If the ATO accept your circumstances that you neither built or purchased any of the properties with the intention of selling for a profit then:
The townhouse will be partially subject to CGT. You need to take the cost base of the original property and apportion it to get the bit that represents the land under the townhouse. You can increase this by, its share, of any holding costs such as interest, rates, insurance, repairs, even maintenance costs such as cleaning materials for the townhouse and lawn mower fuel. You also increase the cost base by the construction cost of the townhouse but most of the subdivision costs will be apportioned between the two houses.
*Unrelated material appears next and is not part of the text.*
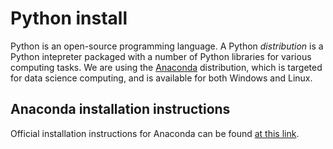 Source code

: # Python install
Python is an open-source programming language.  A Python *distribution* is a Python intepreter packaged with a number of Python libraries for various computing tasks.  We are using the [Anaconda](https://www.anaconda.com/) distribution, which is targeted for data science computing, and is available for both Windows and Linux.  

## Anaconda installation instructions
Official installation instructions for Anaconda can be found [at this link](https://docs.anaconda.com/anaconda/install/linux).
Regarding the move from the Townhouse to the new old house you can only cover both properties with your main residence exemption for a period of 6 months, dating back from the date you sell the town house and it cannot be used to produce income while you are not living there and you must have lived there for at least 3 continuous months in the 12 months prior to selling. There is no restriction on the new old house re the 6 months overlap rule but if you don’t move into the new old house as soon as practical after settlement there will be a sleeping CGT liability. And if you don’t cover the new old house with your main residence exemption right from the start you may not be allowed to use the concession in ID 2003/232
Now I am assuming you are going to demolish this old new house and build a new new house. ID 2003/232 allows you to build a bridge between the two houses and cover the property with your main residence exemption as if the same building had always been there. But you must adhered strictly to section 118-150 197 ITAA. It will allow you to cover the new old house with your main residence exemption right from the time you buy it providing you move it and live in it as your home fully covering it with your main residence exemption immediately after settlement. Though you are entitled to use the 6 months overlap rule described above it is still recommended that you move into the old new house because if your town house does not sell within 6 months you are going to be left with a hole in your main residence exemption on the new old house, at the start and that jeopardises ID 2003/232. Section 118-50 also requires that you, other than the 6 months overlap, do not cover another property with your main exemption during that time. The new new home needs to be completed with 4 years of you moving out of the old new home. When you build the new new home there you must move into it as soon as it is completed and live there for at least 3 months. Further, no one else can live in the old new home while you are not living there. So no renting the property out if you want to build this bridge.
Of course if you stay in the Town house and rent out the new old home you are not even going to start to be able to protect that property with your main residence exemption until the tenant moves out so there will always be some liability on that property. If you go and sell this property soon after you build it you are in an even more difficult position when it comes to convincing the ATO you did not build any of the houses for a profit making purpose. If they do find that you had a profit making motive they will expect you to pay them 1/11th of the sale proceeds in GST and not allow you the main residence exemption or the 50% CGT discount. This is why I suggest a ruling there is just too much money at stake to take the risk.
Selling the second house you build soon after it is built is just asking for trouble that could go back and bite the townhouse. All sales are reported by the titles office to the ATO.

I have given you a lot of information here. Rather than just restrict you to one specific question I have tried to cover the whole lot without drilling right down. Once you have decided on a particular path it is worth talking it through in detail with your accountant.